I might not be healed in a way where I’m not going to obsess sometimes, but I’m healing in a way where I love my body, I feel safe in my body
“Presently one of my biggest fears is completely not enjoying food, cooking or eating out. I get like that sometimes and I worry when the feelings linger. But I have a safety net! I’m learning to freely talk about and sit with my thoughts. Even if speaking about it is an individual choice, I personally think it is very important to regenerate conversations around disordered eating. In the past I didn't have the right words and I'm getting better at finding them, personally centring Blackness however, these conversations affect us all regardless of gender, age or ethnicity.
I’m still in recovery. That used to scare me to say, but being a human is scary. Personal limitations around food don't work for me, over the last 10 years I have not followed any of the strict/fad diets. I might not be healed in a way where I’m not going to obsess sometimes, but I’m healing in a way where I love my body, I feel safe in my body and can have conversations around 'why' when I don't. Over the last 3 years, I have been unraveling in this way where I can be open about disordered eating and discerningly share my deepest darkest secrets with practitioners I trust. It doesn’t mean my stories are for everyone, but I'm here to help people learn how to, and be more comfortable having better conversations about the shittiest part of being alive.
The positive side is that I really know when I don’t like something or my Spirit doesn't take. My intuition has been sharpened by this.
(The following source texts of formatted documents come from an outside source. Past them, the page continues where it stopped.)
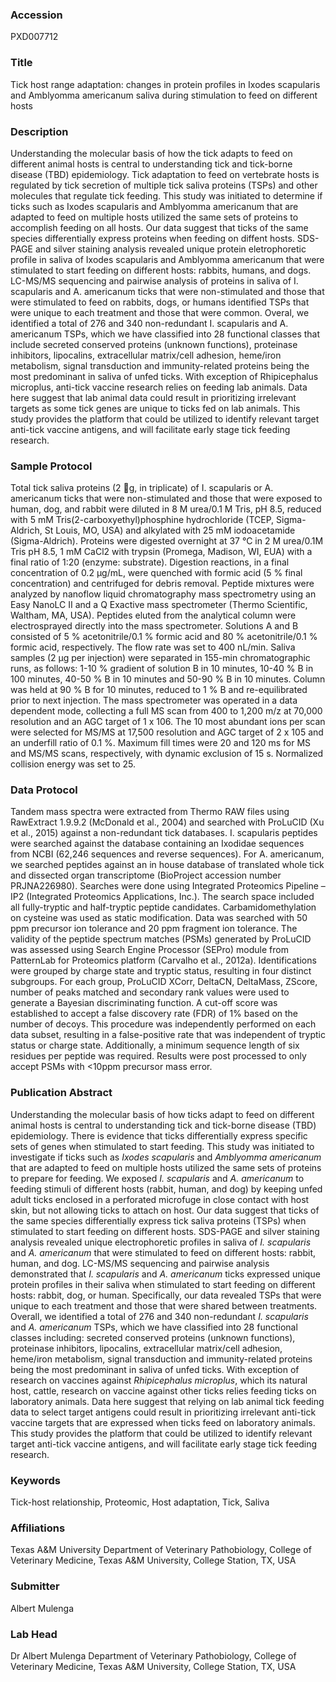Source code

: ### Accession
PXD007712

### Title
Tick host range adaptation: changes in protein profiles in Ixodes scapularis and Amblyomma americanum saliva during stimulation to feed on different hosts

### Description
Understanding the molecular basis of how the tick adapts to feed on different animal hosts is central to understanding tick and tick-borne disease (TBD) epidemiology. Tick adaptation to feed on vertebrate hosts is regulated by tick secretion of multiple tick saliva proteins (TSPs) and other molecules that regulate tick feeding. This study was initiated to determine if ticks such as Ixodes scapularis and Amblyomma americanum that are adapted to feed on multiple hosts utilized the same sets of proteins to accomplish feeding on all hosts. Our data suggest that ticks of the same species differentially express proteins when feeding on diffent hosts. SDS-PAGE and silver staining analysis revealed unique protein eletrophoretic profile in saliva of Ixodes scapularis and Amblyomma americanum that were stimulated to start feeding on different hosts: rabbits, humans, and dogs. LC-MS/MS sequencing and pairwise analysis of proteins in saliva of I. scapularis and A. americanum ticks that were non-stimulated and those that were stimulated to feed on rabbits, dogs, or humans identified TSPs that were unique to each treatment and those that were common. Overal, we identified a total of 276 and 340 non-redundant I. scapularis and A. americanum TSPs, which we have classified into 28 functional classes that include secreted conserved proteins (unknown functions), proteinase inhibitors, lipocalins, extracellular matrix/cell adhesion, heme/iron metabolism, signal transduction and immunity-related proteins being the most predominant in saliva of unfed ticks. With exception of Rhipicephalus microplus, anti-tick vaccine research relies on feeding lab animals. Data here suggest that lab animal data could result in prioritizing irrelevant targets as some tick genes are unique to ticks fed on lab animals. This study provides the platform that could be utilized to identify relevant target anti-tick vaccine antigens, and will facilitate early stage tick feeding research.

### Sample Protocol
Total tick saliva proteins (2 g, in triplicate) of I. scapularis or A. americanum ticks that were non-stimulated and those that were exposed to human, dog, and rabbit were diluted in 8 M urea/0.1 M Tris, pH 8.5, reduced with 5 mM Tris(2-carboxyethyl)phosphine hydrochloride (TCEP, Sigma-Aldrich, St Louis, MO, USA) and alkylated with 25 mM iodoacetamide (Sigma-Aldrich). Proteins were digested overnight at 37 °C in 2 M urea/0.1M Tris pH 8.5, 1 mM CaCl2 with trypsin (Promega, Madison, WI, EUA) with a final ratio of 1:20 (enzyme: substrate). Digestion reactions, in a final concentration of 0.2 µg/mL, were quenched with formic acid (5 % final concentration) and centrifuged for debris removal. Peptide mixtures were analyzed by nanoflow liquid chromatography mass spectrometry using an Easy NanoLC II and a Q Exactive mass spectrometer (Thermo Scientific, Waltham, MA, USA). Peptides eluted from the analytical column were electrosprayed directly into the mass spectrometer. Solutions A and B consisted of 5 % acetonitrile/0.1 % formic acid and 80 % acetonitrile/0.1 % formic acid, respectively. The flow rate was set to 400 nL/min. Saliva samples (2 µg per injection) were separated in 155-min chromatographic runs, as follows: 1-10 % gradient of solution B in 10 minutes, 10-40 % B in 100 minutes, 40-50 % B in 10 minutes and 50-90 % B in 10 minutes. Column was held at 90 %  B for 10 minutes, reduced to 1 % B and re-equilibrated prior to next injection.  The mass spectrometer was operated in a data dependent mode, collecting a full MS scan from 400 to 1,200 m/z at 70,000 resolution and an AGC target of 1 x 106. The 10 most abundant ions per scan were selected for MS/MS at 17,500 resolution and AGC target of 2 x 105 and an underfill ratio of 0.1 %. Maximum fill times were 20 and 120 ms for MS and MS/MS scans, respectively, with dynamic exclusion of 15 s. Normalized collision energy was set to 25.

### Data Protocol
Tandem mass spectra were extracted from Thermo RAW files using RawExtract 1.9.9.2 (McDonald et al., 2004) and searched with ProLuCID (Xu et al., 2015) against a non-redundant tick databases. I. scapularis peptides were searched against the database containing an Ixodidae sequences from NCBI (62,246 sequences and reverse sequences). For A. americanum, we searched peptides against an in house database of translated whole tick and dissected organ transcriptome (BioProject accession number PRJNA226980). Searches were done using Integrated Proteomics Pipeline – IP2 (Integrated Proteomics Applications, Inc.). The search space included all fully-tryptic and half-tryptic peptide candidates. Carbamidomethylation on cysteine was used as static modification. Data was searched with 50 ppm precursor ion tolerance and 20 ppm fragment ion tolerance. The validity of the peptide spectrum matches (PSMs) generated by ProLuCID was assessed using Search Engine Processor (SEPro) module from PatternLab for Proteomics platform (Carvalho et al., 2012a). Identifications were grouped by charge state and tryptic status, resulting in four distinct subgroups. For each group, ProLuCID XCorr, DeltaCN, DeltaMass, ZScore, number of peaks matched and secondary rank values were used to generate a Bayesian discriminating function. A cut-off score was established to accept a false discovery rate (FDR) of 1% based on the number of decoys. This procedure was independently performed on each data subset, resulting in a false-positive rate that was independent of tryptic status or charge state. Additionally, a minimum sequence length of six residues per peptide was required. Results were post processed to only accept PSMs with <10ppm precursor mass error.

### Publication Abstract
Understanding the molecular basis of how ticks adapt to feed on different animal hosts is central to understanding tick and tick-borne disease (TBD) epidemiology. There is evidence that ticks differentially express specific sets of genes when stimulated to start feeding. This study was initiated to investigate if ticks such as <i>Ixodes scapularis</i> and <i>Amblyomma americanum</i> that are adapted to feed on multiple hosts utilized the same sets of proteins to prepare for feeding. We exposed <i>I. scapularis</i> and <i>A. americanum</i> to feeding stimuli of different hosts (rabbit, human, and dog) by keeping unfed adult ticks enclosed in a perforated microfuge in close contact with host skin, but not allowing ticks to attach on host. Our data suggest that ticks of the same species differentially express tick saliva proteins (TSPs) when stimulated to start feeding on different hosts. SDS-PAGE and silver staining analysis revealed unique electrophoretic profiles in saliva of <i>I. scapularis</i> and <i>A. americanum</i> that were stimulated to feed on different hosts: rabbit, human, and dog. LC-MS/MS sequencing and pairwise analysis demonstrated that <i>I. scapularis</i> and <i>A. americanum</i> ticks expressed unique protein profiles in their saliva when stimulated to start feeding on different hosts: rabbit, dog, or human. Specifically, our data revealed TSPs that were unique to each treatment and those that were shared between treatments. Overall, we identified a total of 276 and 340 non-redundant <i>I. scapularis</i> and <i>A. americanum</i> TSPs, which we have classified into 28 functional classes including: secreted conserved proteins (unknown functions), proteinase inhibitors, lipocalins, extracellular matrix/cell adhesion, heme/iron metabolism, signal transduction and immunity-related proteins being the most predominant in saliva of unfed ticks. With exception of research on vaccines against <i>Rhipicephalus microplus</i>, which its natural host, cattle, research on vaccine against other ticks relies feeding ticks on laboratory animals. Data here suggest that relying on lab animal tick feeding data to select target antigens could result in prioritizing irrelevant anti-tick vaccine targets that are expressed when ticks feed on laboratory animals. This study provides the platform that could be utilized to identify relevant target anti-tick vaccine antigens, and will facilitate early stage tick feeding research.

### Keywords
Tick-host relationship, Proteomic, Host adaptation, Tick, Saliva

### Affiliations
Texas A&M University
Department of Veterinary Pathobiology, College of Veterinary Medicine, Texas A&M University, College Station, TX, USA

### Submitter
Albert Mulenga

### Lab Head
Dr Albert Mulenga
Department of Veterinary Pathobiology, College of Veterinary Medicine, Texas A&M University, College Station, TX, USA


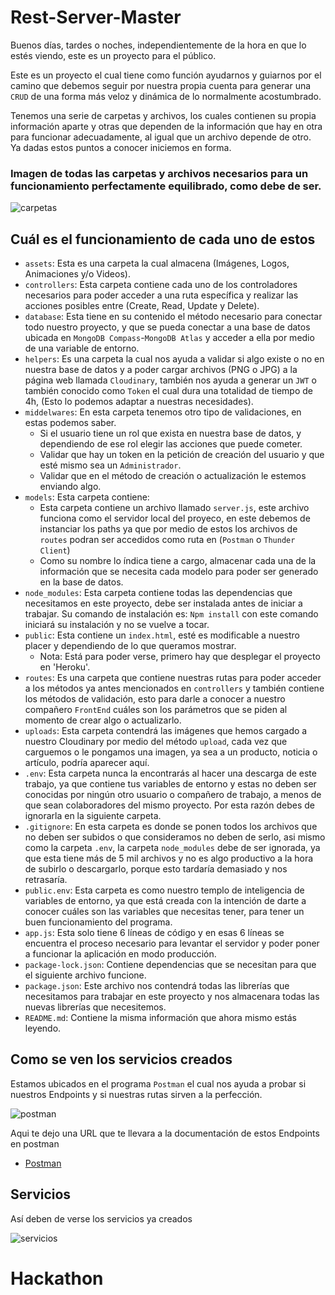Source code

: # Rest-Server-Master

Buenos días, tardes o noches, independientemente de la hora en que lo estés viendo, este es un proyecto para el público.

Este es un proyecto el cual tiene como función ayudarnos y guiarnos por el camino que debemos seguir por nuestra propia cuenta para generar una `CRUD` de una forma más veloz y dinámica de lo normalmente acostumbrado.

Tenemos una serie de carpetas y archivos, los cuales contienen su propia información aparte y otras que dependen de la información que hay en otra para funcionar adecuadamente, al igual que un archivo depende de otro.
Ya dadas estos puntos a conocer iniciemos en forma.
### Imagen de todas las carpetas y archivos necesarios para un funcionamiento perfectamente equilibrado, como debe de ser.

![carpetas](https://user-images.githubusercontent.com/105325885/201475217-c50d0eea-eb59-4671-9726-1772cac2316d.jpg)
## Cuál es el funcionamiento de cada uno de estos 

* `assets`: Esta es una carpeta la cual almacena (Imágenes, Logos, Animaciones y/o Videos).
* `controllers`: Esta carpeta contiene cada uno de los controladores necesarios para poder acceder a una ruta específica y realizar las acciones posibles entre (Create, Read, Update y Delete).
* `database`: Esta tiene en su contenido el método necesario para conectar todo nuestro proyecto, y que se pueda conectar a una base de datos ubicada en `MongoDB Compass`-`MongoDB Atlas` y acceder a ella por medio de una variable de entorno.
* `helpers`: Es una carpeta la cual nos ayuda a validar si algo existe o no en nuestra base de datos y a poder cargar archivos (PNG o JPG) a la página web llamada `Cloudinary`, también nos ayuda a generar un `JWT` o también conocido como `Token` el cual dura una totalidad de tiempo de 4h, (Esto lo podemos adaptar a nuestras necesidades).
* `middelwares`: En esta carpeta tenemos otro tipo de validaciones, en estas podemos saber.
    - Si el usuario tiene un rol que exista en nuestra base de datos, y dependiendo de ese rol elegir las acciones que puede cometer.
    - Validar que hay un token en la petición de creación del usuario y que esté mismo sea un `Administrador`.
    - Validar que en el método de creación o actualización le estemos enviando algo.
* `models`: Esta carpeta contiene:
    - Esta carpeta contiene un archivo llamado `server.js`, este archivo funciona como el servidor local del proyeco, en este debemos de instanciar los paths ya que por medio de estos los archivos de `routes` podran ser accedidos como ruta en (`Postman` o `Thunder Client`)      
    - Como su nombre lo índica tiene a cargo, almacenar cada una de la información que se necesita cada modelo para poder ser generado en la base de datos. 
* `node_modules`: Esta carpeta contiene todas las dependencias que necesitamos en este proyecto, debe ser instalada antes de iniciar a trabajar. Su comando de instalación es: `Npm install` con este comando iniciará su instalación y no se vuelve a tocar.
* `public`: Esta contiene un `index.html`, esté es modificable a  nuestro placer y dependiendo de lo que queramos mostrar.
    - Nota: Está para poder verse, primero hay que desplegar el proyecto en 'Heroku'.
* `routes`: Es una carpeta que contiene nuestras rutas para poder acceder a los métodos ya antes mencionados en `controllers` y también contiene los métodos de validación, esto para darle a conocer a nuestro compañero `FrontEnd` cuáles son los parámetros que se piden al momento de crear algo o actualizarlo.
* `uploads`: Esta carpeta contendrá las imágenes que hemos cargado a nuestro Cloudinary por medio del método `upload`, cada vez que carguemos o le pongamos una imagen, ya sea a un producto, noticia o artículo, podría aparecer aquí.
* `.env`: Esta carpeta nunca la encontrarás al hacer una descarga de este trabajo, ya que contiene tus variables de entorno y estas no deben ser conocidas por ningún otro usuario o compañero de trabajo, a menos de que sean colaboradores del mismo proyecto. Por esta razón debes de ignorarla en la siguiente carpeta.
* `.gitignore`: En esta carpeta es donde se ponen todos los archivos que no deben ser subidos o que consideramos no deben de serlo, asi mismo como la carpeta `.env`, la carpeta `node_modules` debe de ser ignorada, ya que esta tiene más de 5 mil archivos y no es algo productivo a la hora de subirlo o descargarlo, porque esto tardaría demasiado y nos retrasaría.
* `public.env`: Esta carpeta es como nuestro templo de inteligencia de variables de entorno, ya que está creada con la intención de darte a conocer cuáles son las variables que necesitas tener, para tener un buen funcionamiento del programa.
* `app.js`: Esta solo tiene 6 líneas de código y en esas 6 líneas se encuentra el proceso necesario para levantar el servidor y poder poner a funcionar la aplicación en modo producción.
* `package-lock.json`: Contiene dependencias que se necesitan para que el siguiente archivo funcione.
* `package.json`: Este archivo nos contendrá todas las librerías que necesitamos para trabajar en este proyecto y nos almacenara todas las nuevas librerías que necesitemos. 
* `README.md`: Contiene la misma información que ahora mismo estás leyendo.
## Como se ven los servicios creados

Estamos ubicados en el programa `Postman` el cual nos ayuda a probar si nuestros Endpoints y si nuestras rutas sirven a la perfección.

![postman](https://user-images.githubusercontent.com/105325885/201479876-16a2a919-a944-4b39-9688-a01a1420fc40.jpg)

Aqui te dejo una URL que te llevara a la documentación de estos Endpoints en postman

-  [Postman](https://documenter.getpostman.com/view/24188518/2s8YespB9b)


## Servicios 

Así deben de verse los servicios ya creados

![servicios](https://user-images.githubusercontent.com/105325885/201480272-97284e45-4d7f-463d-af69-9fcd36941b76.jpg)
# Hackathon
I've been taught how to stand tall in being a hyperaware, hypervigilant, sensitive human. This has made me trust myself most. Hold my feelings, let them go, and run with love. It can be as simple as taking a moment to just acknowledge how I’m feeling in the present. For a really long time I thought I was just my secrets, my depression and my disordered eating. I thought it was all I had to offer to the world. But it is not. I’d like to be seen as someone who’s kind, maybe not always cute or fun but someone who can make time because I value and understand a being or a things worth. I’d like to be seen as someone who lives life all heart.”